Laws against abortion do not prevent abortions from happening. There were, in fact, more abortions performed in the years immediately before Roe v. Wade effectively legalized abortion than in the years immediately after that landmark ruling. Laws against abortion do, however, make abortions unsafe by denying proper medical care to the women seeking abortions. A doctor's office, hospital or clinic is a much safer environment than a black-market basement. A surgical procedure is much safer than a coat hanger.
Now I know that many people are unmoved by that kind of arguing because they reason that if you are willing to kill your own baby (a very unfair characterization of abortion, in my mind) then you deserve whatever you get. Such callousness has no place in the body of Christ. Christianity is ultimately about the grace of God, a grace which, by the way, tells us that we have all sinned. It is God's grace which keeps us all from falling under judgment. Those who wish to judge others should be reminded of these words from the Epistle of James:
... speak and act as those who are to be judged by the law of liberty. For judgment will be without mercy to anyone who has not shown mercy; mercy triumphs over judgment. (James 2:12-13, NRSV)

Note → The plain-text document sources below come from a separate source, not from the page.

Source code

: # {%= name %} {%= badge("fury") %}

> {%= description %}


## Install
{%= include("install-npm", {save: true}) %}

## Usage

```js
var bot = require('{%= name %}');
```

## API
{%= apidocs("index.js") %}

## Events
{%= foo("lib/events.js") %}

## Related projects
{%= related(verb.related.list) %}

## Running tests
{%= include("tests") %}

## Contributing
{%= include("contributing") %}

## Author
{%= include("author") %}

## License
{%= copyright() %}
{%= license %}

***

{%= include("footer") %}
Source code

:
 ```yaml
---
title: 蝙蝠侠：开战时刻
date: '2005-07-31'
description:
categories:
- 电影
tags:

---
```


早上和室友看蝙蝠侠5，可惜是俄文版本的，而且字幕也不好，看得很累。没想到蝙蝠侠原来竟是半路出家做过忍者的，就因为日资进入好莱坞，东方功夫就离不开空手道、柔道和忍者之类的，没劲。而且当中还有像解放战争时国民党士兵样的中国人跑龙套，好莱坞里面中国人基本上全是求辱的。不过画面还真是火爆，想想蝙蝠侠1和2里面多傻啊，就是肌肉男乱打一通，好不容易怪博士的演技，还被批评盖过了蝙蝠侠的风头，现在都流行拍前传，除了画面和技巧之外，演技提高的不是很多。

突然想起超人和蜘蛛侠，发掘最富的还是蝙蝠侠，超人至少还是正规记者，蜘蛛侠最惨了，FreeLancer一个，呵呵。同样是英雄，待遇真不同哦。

Women have for too long been left by selfish men to fend for themselves when they become unwantedly pregnant. These women should be the objects of Christian love, not self-righteous, hypocritical scorn. They are in a difficult situation, and need real options. Abortion should remain legal because to outlaw it only creates more criminals, and provides unnaturally harsh consequences for actions performed by women who think that they are out of options. Abortion should remain legal because to outlaw it would make it difficult for women with serious medical problems to have access to tragic but life saving procedures.
If you think that abortion is a tragic thing, and a morally serious thing, you'll get no argument from me. But stop looking for the easy answers, because they only make the problem worse.